Following on this morning's E3 press conference from Microsoft, expectations were high for Sony to differentiate itself from its main competitor in a meaningful way. To do that, Sony hit the ground running, opening its press conference with an appeal to qualitative game design, deliberately invoking buzzwords viewers were sure to recall from Microsoft's presser -- graphics, realism, cloud computing -- and contrasted this with some tasteful soundbites on community-friendly design.
This overture didn't last, as once the conference was underway it was all dubstep, polished graphics on enormous screens, and fast cutting of triple-A game footage. And then Jack Tretton took the stage to tell us about... the PlayStation Vita.

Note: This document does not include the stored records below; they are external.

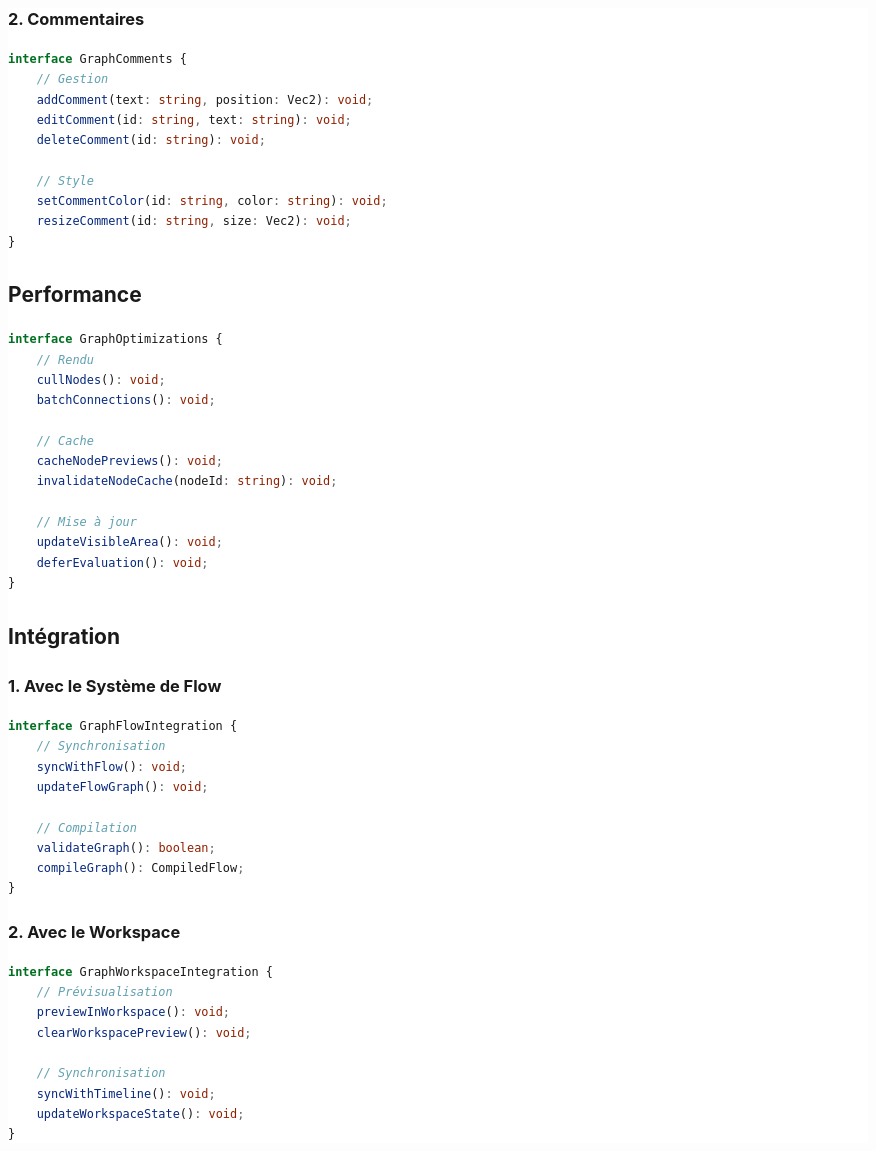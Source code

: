 ### 2. Commentaires

```typescript
interface GraphComments {
	// Gestion
	addComment(text: string, position: Vec2): void;
	editComment(id: string, text: string): void;
	deleteComment(id: string): void;

	// Style
	setCommentColor(id: string, color: string): void;
	resizeComment(id: string, size: Vec2): void;
}
```

## Performance

```typescript
interface GraphOptimizations {
	// Rendu
	cullNodes(): void;
	batchConnections(): void;

	// Cache
	cacheNodePreviews(): void;
	invalidateNodeCache(nodeId: string): void;

	// Mise à jour
	updateVisibleArea(): void;
	deferEvaluation(): void;
}
```

## Intégration

### 1. Avec le Système de Flow

```typescript
interface GraphFlowIntegration {
	// Synchronisation
	syncWithFlow(): void;
	updateFlowGraph(): void;

	// Compilation
	validateGraph(): boolean;
	compileGraph(): CompiledFlow;
}
```

### 2. Avec le Workspace

```typescript
interface GraphWorkspaceIntegration {
	// Prévisualisation
	previewInWorkspace(): void;
	clearWorkspacePreview(): void;

	// Synchronisation
	syncWithTimeline(): void;
	updateWorkspaceState(): void;
}
```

However, after the detour, Sony got back to how the PlayStation 4 was going to matter to indies. Opening this segment was Supergiant Games' Transistor, and then brief previews of console versions for Klei's Don't Starve, Wild Stallions' Octodad, Red Barrels' Outlast and OddWorld New 'n Tasty, a new installment into the cult classic OddWorld franchise.

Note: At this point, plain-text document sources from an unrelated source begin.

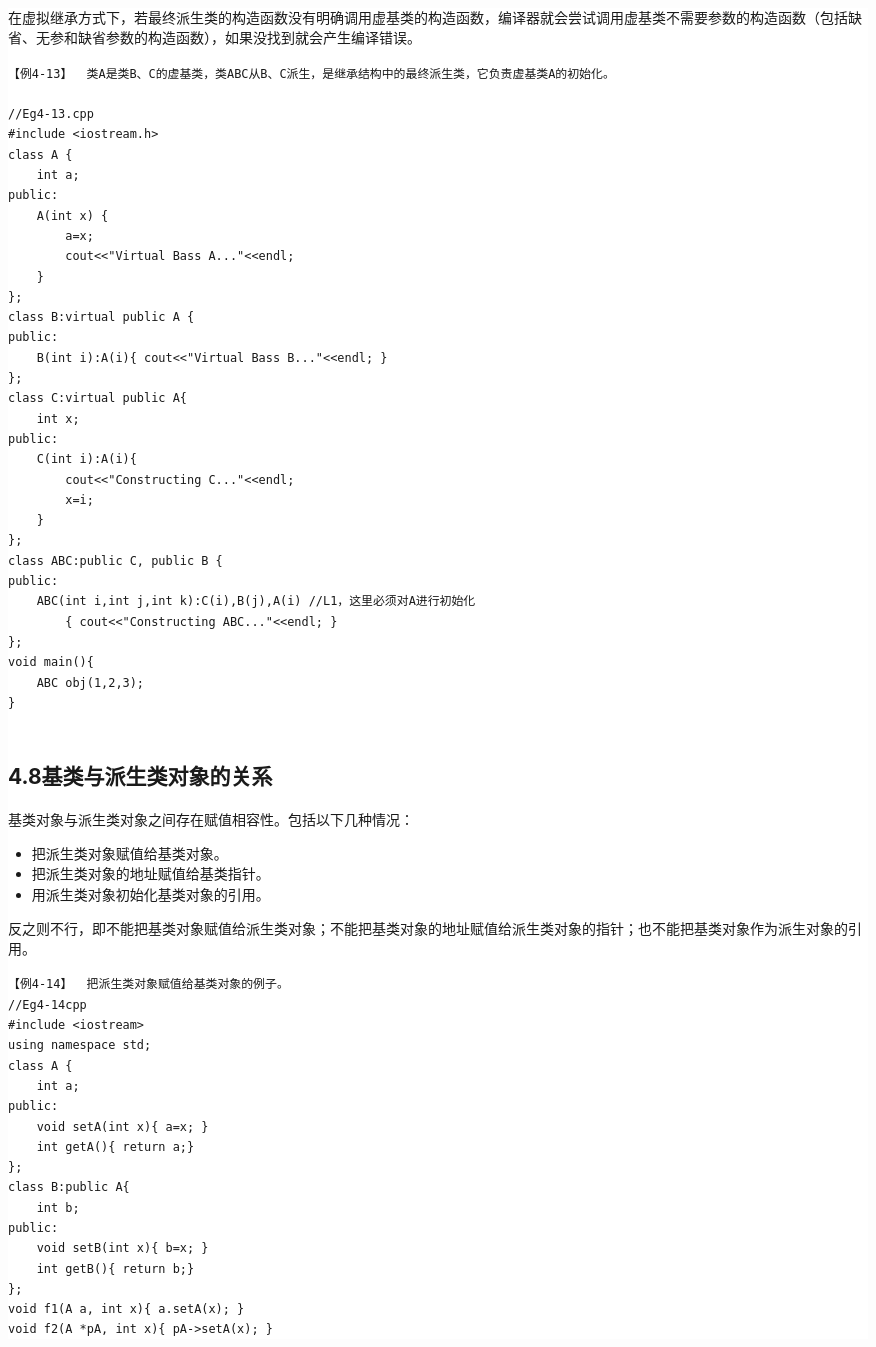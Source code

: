 在虚拟继承方式下，若最终派生类的构造函数没有明确调用虚基类的构造函数，编译器就会尝试调用虚基类不需要参数的构造函数（包括缺省、无参和缺省参数的构造函数），如果没找到就会产生编译错误。
```
【例4-13】  类A是类B、C的虚基类，类ABC从B、C派生，是继承结构中的最终派生类，它负责虚基类A的初始化。

//Eg4-13.cpp
#include <iostream.h>
class A {
    int a;
public: 
    A(int x) {
        a=x;
        cout<<"Virtual Bass A..."<<endl; 
    }
}; 
class B:virtual public A {
public: 
    B(int i):A(i){ cout<<"Virtual Bass B..."<<endl; }
};
class C:virtual public A{
    int x;
public:
    C(int i):A(i){
        cout<<"Constructing C..."<<endl;
        x=i; 
    }
};
class ABC:public C, public B {
public: 
    ABC(int i,int j,int k):C(i),B(j),A(i) //L1，这里必须对A进行初始化
        { cout<<"Constructing ABC..."<<endl; }
}; 
void main(){
    ABC obj(1,2,3);
}


```
## 4.8基类与派生类对象的关系 
基类对象与派生类对象之间存在赋值相容性。包括以下几种情况：
- 把派生类对象赋值给基类对象。
- 把派生类对象的地址赋值给基类指针。
- 用派生类对象初始化基类对象的引用。

反之则不行，即不能把基类对象赋值给派生类对象；不能把基类对象的地址赋值给派生类对象的指针；也不能把基类对象作为派生对象的引用。 
```
【例4-14】  把派生类对象赋值给基类对象的例子。
//Eg4-14cpp
#include <iostream>
using namespace std;
class A {
    int a;
public: 
    void setA(int x){ a=x; }
    int getA(){ return a;} 
}; 
class B:public A{
    int b;
public: 
    void setB(int x){ b=x; }
    int getB(){ return b;} 
};
void f1(A a, int x){ a.setA(x); }      
void f2(A *pA, int x){ pA->setA(x); }
```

"We're developing the world's best indie game portfolio," said Sony VP of third-party relations, Adam Boyes. He proceeded to confirm that independents would be able to self-publish on the platform, in direct contrast to the Xbox One.
Naturally, there were considerable triple-A offerings on display. Showcases for triple-A titles including Quantic Dream's The Dark Sorcerer and Sony Santa Monica's The Order: 1886 led the charge for what Shuhei Yoshida promised was a sampling of strong original IPs for the platform.
In all, Yoshida said that "one-third" of the 20 announced games in the PlayStation 4's pipeline would be new IPs, with a strong showing from indies among that number.